At the beginning of the year Éowyn was given some pumpkin seeds from Auntie Sally, and as part of our vegetable growing we grew them. Unfortunately, we suffered from a Pumpkin blight that killed off most of our crop, however one hardy individual survived and became the first jack-o’-lantern I have ever carved. Éowyn designed the face, and indeed drew blood weeping from its ‘eyes’ but Daddy got to play with the big sharp knife. I was quite pleased with it and as you can see from the photo below, it looked quite good lit with a tealight guarding our boundary.
The following weekend was the end of the half term holiday and thus marked the changeover between schools for our girls. By a quirk of fate neither had to go to school on the Monday. Amélie because it isn’t one of her days and Éowyn because her new school had an inset day. Therefore, with Lucinda and I also not in work we decided to treat the girls to a day at Legoland. With Ezra spending a day at Nanny and Granddad’s it gave us more freedom to enjoy the rides without having to worry about our little boy.
The weather was typical November drear, but relatively dry. Nevertheless we didn’t fancy getting a soaking on the Log Flume or the Viking’s River Splash. Without Ezra, Lucinda and I thought that we may be able to go on some of the bigger rides. Amélie was in the same frame of mind but Éowyn wasn’t interested and so while Lucinda and Amélie braved the Dragon ride, Éowyn and I waited in the drizzle armed with a camera to try and take a photo or their experience. Amélie loved the ride, she is so much more adventurous than her big sister, indeed Éowyn clung to me with fear on the Dragon’s Apprentice ride, which if you have ever been to Legoland you would realise is not exactly the scariest of rides.
Both girls thoroughly enjoyed their day at Legoland, Éowyn especially liked the fact that she was now old enough to join the driving school and drive an electric car around a more challenging course that the L-Drivers course that the younger children (Amélie included) have to negotiate.
The following weekend (I was at work – how unusual!) the family were invited to a firework party at Éowyn’s first best friend: Raine’s house.
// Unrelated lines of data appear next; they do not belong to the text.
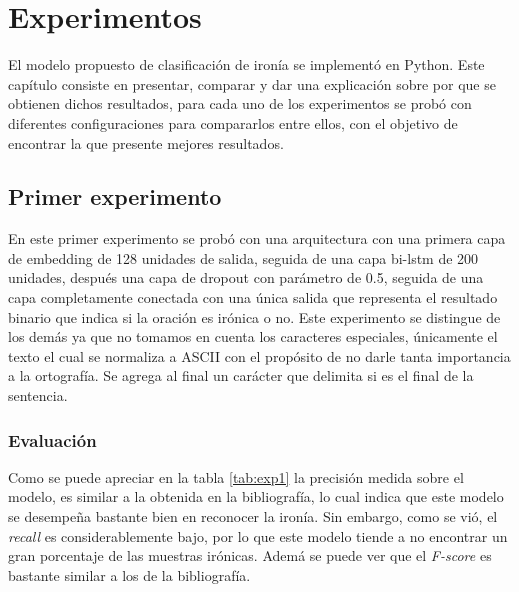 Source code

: \chapter{Experimentos}\label{cap.experimentos}


\par El modelo propuesto de clasificación de ironía se implementó en Python. Este capítulo consiste en presentar, comparar y dar una explicación sobre por que se obtienen dichos resultados, para cada uno de los experimentos se probó con diferentes configuraciones para compararlos entre ellos, con el objetivo de encontrar la que presente mejores resultados.

\section{Primer experimento}

\par En este primer experimento se probó con una arquitectura con una primera capa de embedding de 128 unidades de salida, seguida de una capa \gls{bi-lstm} de 200 unidades, después una capa de dropout con parámetro de 0.5, seguida de una capa completamente conectada con una única salida que representa el resultado binario que indica si la oración es irónica o no. Este experimento se distingue de los demás ya que no tomamos en cuenta los caracteres especiales, únicamente el texto el cual se normaliza a ASCII con el propósito de no darle tanta importancia a la ortografía. Se agrega al final un carácter que delimita si es el final de la sentencia.

\subsection{Evaluación}
\begin{center}
	
\end{center}

\par Como se puede apreciar en la tabla \ref{tab:exp1} la precisión medida sobre el modelo, es similar a la obtenida en la bibliografía, lo cual indica que este modelo se desempeña bastante bien en reconocer la ironía. Sin embargo, como se vió, el \textit{recall} es considerablemente bajo, por lo que este modelo tiende a no encontrar un gran porcentaje de las muestras irónicas. Ademá se puede ver que el \textit{F-score} es bastante similar a los de la bibliografía.

\vspace{6pt}

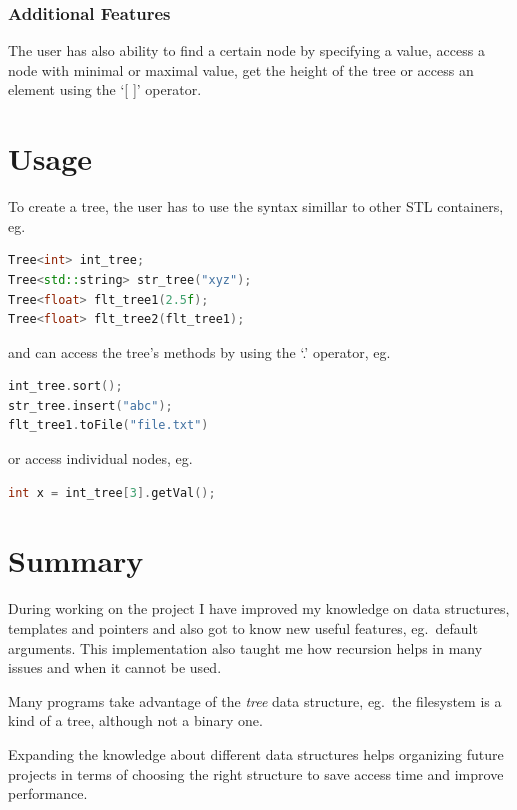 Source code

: \documentclass[12pt]{article}
\begin{document}
\subsubsection{Additional Features}
The user has also ability to find a certain node by specifying a value, access a node with minimal or maximal value, get the height of the tree or access an element using the `[  ]' operator.

\section{Usage}
To create a tree, the user has to use the syntax simillar to other STL containers, eg.\
\begin{footnotesize}
\begin{lstlisting}[language=C++]
Tree<int> int_tree;
Tree<std::string> str_tree("xyz");
Tree<float> flt_tree1(2.5f); 
Tree<float> flt_tree2(flt_tree1); 
\end{lstlisting}
\end{footnotesize}

and can access the tree's methods by using the `.' operator, eg.\
\begin{footnotesize}
\begin{lstlisting}[language=C++]
int_tree.sort();
str_tree.insert("abc");
flt_tree1.toFile("file.txt")
\end{lstlisting}
\end{footnotesize}

or access individual nodes, eg.\
\begin{footnotesize}
\begin{lstlisting}[language=C++]
int x = int_tree[3].getVal();
\end{lstlisting}
\end{footnotesize}

\section{Summary}
During working on the project I have improved my knowledge on data structures, templates and pointers and also got to know new useful features, eg.\ default arguments. This implementation also taught me how recursion helps in many issues and when it cannot be used.

Many programs take advantage of the \textit{tree} data structure, eg.\ the filesystem is a kind of a tree, although not a binary one. 

Expanding the knowledge about different data structures helps organizing future projects in terms of choosing the right structure to save access time and improve performance.
\end{document}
Lucinda drove to High Wycombe with the kids armed with fireworks. Unfortunately the weather had other plans and the rain threatened to put a literal as well as proverbial dampener on the evening. A little bit of rain never stops the British from enjoying themselves though and eventually the fireworks were lit. Lucinda could not enjoy them though because Ezra was clinging to her for dear life and Amélie who doesn’t like loud noises was nuzzled against her hiding from the explosions. Only Éowyn stood and watched them and Lucinda was trying to keep an eye on her to make sure that she stayed out of harm’s way.
So after an exciting couple of weeks, of holidays, Legoland, Halloween and fireworks and starting a new school, life settled down into its new rhythm. A drive to school across Staines and the A30 was replaced with a walk through the local park (as fate would have it enduring Autumnal rain-showers for the first few weeks) to their new seats of learning. The first week went relatively well. Amélie thoroughly enjoyed her new school while Éowyn remained indifferent, which was as good as we expected the first week. Then things changed.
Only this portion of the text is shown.